● **Goal of the exercise**
Which lines of the data below hold "repos"? Copy each of them.

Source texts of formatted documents
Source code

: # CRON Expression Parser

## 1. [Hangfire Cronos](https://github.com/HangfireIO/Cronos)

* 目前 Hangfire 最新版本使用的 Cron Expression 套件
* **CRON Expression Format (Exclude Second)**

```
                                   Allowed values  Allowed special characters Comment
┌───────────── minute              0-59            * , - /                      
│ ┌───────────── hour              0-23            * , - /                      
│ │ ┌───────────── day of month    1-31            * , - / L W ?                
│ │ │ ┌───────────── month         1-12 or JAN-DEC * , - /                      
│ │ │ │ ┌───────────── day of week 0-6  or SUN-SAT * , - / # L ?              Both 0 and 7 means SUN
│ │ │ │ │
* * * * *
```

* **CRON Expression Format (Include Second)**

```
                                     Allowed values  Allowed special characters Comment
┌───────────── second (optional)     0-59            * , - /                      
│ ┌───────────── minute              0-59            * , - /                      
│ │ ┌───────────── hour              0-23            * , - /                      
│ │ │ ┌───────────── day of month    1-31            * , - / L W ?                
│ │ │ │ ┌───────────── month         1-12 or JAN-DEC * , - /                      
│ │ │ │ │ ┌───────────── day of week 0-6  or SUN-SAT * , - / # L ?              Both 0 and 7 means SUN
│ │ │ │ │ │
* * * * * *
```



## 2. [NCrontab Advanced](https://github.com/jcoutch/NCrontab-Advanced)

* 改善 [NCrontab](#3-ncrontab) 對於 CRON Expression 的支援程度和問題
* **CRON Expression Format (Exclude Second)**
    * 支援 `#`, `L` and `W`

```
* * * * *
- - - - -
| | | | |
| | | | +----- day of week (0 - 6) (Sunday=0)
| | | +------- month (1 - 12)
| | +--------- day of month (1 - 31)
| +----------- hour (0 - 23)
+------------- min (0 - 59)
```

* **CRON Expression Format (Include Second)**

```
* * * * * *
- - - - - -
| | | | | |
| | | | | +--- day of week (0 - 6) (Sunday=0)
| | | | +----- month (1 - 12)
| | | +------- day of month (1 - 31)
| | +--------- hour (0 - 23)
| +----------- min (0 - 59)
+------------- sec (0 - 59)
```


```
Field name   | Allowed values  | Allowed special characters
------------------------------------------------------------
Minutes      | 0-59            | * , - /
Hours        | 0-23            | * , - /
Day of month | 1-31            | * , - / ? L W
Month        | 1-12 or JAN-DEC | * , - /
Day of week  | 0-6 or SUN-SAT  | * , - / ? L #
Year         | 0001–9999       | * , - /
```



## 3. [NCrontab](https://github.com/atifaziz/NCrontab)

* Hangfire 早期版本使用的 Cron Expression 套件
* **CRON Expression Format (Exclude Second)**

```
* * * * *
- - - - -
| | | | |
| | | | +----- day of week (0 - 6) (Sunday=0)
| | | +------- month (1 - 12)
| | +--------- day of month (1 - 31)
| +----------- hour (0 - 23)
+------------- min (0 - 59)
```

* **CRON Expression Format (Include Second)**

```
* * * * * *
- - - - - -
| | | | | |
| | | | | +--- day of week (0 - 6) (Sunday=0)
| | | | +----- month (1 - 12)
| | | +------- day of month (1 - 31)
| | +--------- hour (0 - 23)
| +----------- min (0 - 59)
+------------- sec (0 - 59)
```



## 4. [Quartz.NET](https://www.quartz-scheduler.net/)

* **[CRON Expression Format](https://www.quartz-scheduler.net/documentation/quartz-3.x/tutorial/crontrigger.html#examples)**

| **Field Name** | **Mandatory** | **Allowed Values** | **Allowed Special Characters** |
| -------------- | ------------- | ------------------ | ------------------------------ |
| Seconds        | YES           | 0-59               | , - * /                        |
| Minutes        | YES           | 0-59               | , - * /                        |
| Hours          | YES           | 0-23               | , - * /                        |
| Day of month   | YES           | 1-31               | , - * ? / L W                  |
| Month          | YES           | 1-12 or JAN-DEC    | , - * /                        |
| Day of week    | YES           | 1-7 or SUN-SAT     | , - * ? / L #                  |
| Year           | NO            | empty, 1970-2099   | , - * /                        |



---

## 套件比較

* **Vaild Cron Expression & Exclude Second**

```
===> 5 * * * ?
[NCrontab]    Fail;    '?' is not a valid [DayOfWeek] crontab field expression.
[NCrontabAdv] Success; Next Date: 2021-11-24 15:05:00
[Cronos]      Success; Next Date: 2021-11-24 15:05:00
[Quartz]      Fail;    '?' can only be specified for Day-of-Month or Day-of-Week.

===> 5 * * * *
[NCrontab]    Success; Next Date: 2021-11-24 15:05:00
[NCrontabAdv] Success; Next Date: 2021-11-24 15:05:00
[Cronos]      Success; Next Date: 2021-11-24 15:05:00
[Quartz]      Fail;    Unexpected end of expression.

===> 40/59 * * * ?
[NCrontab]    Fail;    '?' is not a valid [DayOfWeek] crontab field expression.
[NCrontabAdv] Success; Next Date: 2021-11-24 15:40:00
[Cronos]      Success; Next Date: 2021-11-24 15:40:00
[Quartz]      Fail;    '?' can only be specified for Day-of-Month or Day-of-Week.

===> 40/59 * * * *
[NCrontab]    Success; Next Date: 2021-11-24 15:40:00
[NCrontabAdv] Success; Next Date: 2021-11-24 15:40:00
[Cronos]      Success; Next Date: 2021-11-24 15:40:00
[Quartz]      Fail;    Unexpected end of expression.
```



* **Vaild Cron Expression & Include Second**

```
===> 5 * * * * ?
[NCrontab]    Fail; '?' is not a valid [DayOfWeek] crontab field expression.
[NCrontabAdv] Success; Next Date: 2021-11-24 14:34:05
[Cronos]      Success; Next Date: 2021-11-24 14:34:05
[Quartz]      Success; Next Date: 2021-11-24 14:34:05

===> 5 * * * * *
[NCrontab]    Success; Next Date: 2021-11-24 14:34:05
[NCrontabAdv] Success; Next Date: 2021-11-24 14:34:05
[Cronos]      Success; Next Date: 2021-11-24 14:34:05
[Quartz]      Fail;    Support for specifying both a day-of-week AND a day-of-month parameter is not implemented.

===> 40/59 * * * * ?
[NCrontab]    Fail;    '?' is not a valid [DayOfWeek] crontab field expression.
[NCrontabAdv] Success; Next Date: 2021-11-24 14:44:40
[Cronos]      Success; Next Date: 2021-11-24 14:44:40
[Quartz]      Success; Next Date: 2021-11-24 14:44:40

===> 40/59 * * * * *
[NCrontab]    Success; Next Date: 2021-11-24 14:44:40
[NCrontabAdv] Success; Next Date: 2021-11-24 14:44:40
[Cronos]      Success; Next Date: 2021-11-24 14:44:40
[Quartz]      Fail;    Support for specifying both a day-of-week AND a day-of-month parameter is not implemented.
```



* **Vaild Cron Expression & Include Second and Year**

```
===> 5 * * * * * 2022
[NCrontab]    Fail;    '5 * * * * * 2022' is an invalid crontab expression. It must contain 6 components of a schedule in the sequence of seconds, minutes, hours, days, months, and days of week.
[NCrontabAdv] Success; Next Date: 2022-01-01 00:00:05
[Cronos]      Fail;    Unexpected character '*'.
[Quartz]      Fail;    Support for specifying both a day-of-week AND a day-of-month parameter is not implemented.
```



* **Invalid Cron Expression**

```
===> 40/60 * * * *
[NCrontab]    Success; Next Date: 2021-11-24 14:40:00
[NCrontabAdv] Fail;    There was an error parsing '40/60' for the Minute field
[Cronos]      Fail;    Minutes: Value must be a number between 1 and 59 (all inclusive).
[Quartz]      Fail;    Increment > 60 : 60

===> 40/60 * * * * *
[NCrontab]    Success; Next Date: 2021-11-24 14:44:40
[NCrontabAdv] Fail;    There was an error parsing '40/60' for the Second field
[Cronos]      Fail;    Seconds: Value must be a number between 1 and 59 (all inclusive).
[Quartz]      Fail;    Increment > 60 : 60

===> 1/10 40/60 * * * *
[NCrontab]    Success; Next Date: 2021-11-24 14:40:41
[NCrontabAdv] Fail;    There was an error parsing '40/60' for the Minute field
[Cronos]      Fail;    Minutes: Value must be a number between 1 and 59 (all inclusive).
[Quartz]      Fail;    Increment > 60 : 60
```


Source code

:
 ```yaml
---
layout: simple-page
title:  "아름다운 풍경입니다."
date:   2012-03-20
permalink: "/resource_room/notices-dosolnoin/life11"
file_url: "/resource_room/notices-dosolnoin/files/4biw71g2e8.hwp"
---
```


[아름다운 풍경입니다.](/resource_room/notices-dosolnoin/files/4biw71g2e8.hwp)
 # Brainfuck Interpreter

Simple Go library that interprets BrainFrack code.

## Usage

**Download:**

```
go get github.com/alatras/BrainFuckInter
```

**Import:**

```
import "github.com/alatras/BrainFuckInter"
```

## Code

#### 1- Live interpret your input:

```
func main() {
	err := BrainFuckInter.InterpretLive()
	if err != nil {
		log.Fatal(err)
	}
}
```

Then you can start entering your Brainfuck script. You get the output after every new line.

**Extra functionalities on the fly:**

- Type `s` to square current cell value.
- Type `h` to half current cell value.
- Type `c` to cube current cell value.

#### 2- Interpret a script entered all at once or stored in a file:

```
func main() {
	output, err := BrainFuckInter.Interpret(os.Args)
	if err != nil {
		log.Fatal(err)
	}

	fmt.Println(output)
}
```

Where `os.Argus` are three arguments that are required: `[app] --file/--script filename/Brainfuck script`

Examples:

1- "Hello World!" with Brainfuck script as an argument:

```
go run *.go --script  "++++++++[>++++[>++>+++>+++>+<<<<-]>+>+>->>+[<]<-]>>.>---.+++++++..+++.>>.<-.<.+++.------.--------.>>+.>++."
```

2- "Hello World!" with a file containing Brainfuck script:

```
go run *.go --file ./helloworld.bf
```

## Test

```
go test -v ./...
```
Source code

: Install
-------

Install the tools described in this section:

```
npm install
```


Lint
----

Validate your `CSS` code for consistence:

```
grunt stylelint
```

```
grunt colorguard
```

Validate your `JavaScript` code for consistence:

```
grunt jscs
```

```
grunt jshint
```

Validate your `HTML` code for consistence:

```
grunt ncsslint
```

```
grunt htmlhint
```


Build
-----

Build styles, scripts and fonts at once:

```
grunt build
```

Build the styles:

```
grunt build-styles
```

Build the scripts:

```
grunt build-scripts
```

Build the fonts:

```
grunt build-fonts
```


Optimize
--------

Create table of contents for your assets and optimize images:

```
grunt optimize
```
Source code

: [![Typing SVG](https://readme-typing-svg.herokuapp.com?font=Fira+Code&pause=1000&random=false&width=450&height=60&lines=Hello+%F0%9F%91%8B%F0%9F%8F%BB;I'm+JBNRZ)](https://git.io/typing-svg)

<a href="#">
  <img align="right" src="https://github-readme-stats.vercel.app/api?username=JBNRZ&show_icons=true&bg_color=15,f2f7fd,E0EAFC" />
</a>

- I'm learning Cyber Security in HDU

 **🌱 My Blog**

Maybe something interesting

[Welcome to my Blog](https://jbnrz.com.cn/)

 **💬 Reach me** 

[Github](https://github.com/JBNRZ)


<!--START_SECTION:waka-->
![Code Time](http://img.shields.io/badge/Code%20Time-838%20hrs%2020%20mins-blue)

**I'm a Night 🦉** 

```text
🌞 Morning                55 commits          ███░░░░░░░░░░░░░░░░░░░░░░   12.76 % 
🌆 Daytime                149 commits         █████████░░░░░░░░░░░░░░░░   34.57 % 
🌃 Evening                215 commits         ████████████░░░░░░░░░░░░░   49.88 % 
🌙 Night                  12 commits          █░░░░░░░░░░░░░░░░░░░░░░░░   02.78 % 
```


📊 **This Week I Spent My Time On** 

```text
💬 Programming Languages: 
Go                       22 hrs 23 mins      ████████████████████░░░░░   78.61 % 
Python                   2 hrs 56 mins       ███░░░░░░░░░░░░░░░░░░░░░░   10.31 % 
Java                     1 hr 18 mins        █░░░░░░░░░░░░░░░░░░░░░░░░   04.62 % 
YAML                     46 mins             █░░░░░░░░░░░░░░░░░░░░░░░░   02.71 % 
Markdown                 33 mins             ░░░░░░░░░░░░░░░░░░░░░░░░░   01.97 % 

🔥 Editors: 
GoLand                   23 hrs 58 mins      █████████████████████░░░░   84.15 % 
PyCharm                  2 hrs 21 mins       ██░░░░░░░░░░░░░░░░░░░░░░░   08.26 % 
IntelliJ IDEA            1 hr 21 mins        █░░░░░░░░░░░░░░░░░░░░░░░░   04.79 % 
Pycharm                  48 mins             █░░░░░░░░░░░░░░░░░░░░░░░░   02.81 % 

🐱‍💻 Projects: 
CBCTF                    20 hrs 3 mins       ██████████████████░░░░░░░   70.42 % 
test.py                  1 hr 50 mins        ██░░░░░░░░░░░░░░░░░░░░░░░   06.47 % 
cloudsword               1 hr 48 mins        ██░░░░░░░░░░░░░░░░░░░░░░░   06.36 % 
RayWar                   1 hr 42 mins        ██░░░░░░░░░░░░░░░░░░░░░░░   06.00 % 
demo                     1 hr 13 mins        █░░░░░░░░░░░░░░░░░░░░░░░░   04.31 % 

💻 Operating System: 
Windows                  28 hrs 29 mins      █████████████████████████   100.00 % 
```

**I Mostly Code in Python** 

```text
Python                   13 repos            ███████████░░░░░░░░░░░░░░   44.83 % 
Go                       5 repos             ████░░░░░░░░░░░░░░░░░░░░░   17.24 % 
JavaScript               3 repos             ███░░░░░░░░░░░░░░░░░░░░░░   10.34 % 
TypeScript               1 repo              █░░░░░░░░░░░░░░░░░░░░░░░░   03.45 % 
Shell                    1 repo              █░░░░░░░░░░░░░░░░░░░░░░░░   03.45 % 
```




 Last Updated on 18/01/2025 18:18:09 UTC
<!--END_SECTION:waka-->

● **Written response**
Python                   13 repos            ███████████░░░░░░░░░░░░░░   44.83 % 
Go                       5 repos             ████░░░░░░░░░░░░░░░░░░░░░   17.24 % 
JavaScript               3 repos             ███░░░░░░░░░░░░░░░░░░░░░░   10.34 % 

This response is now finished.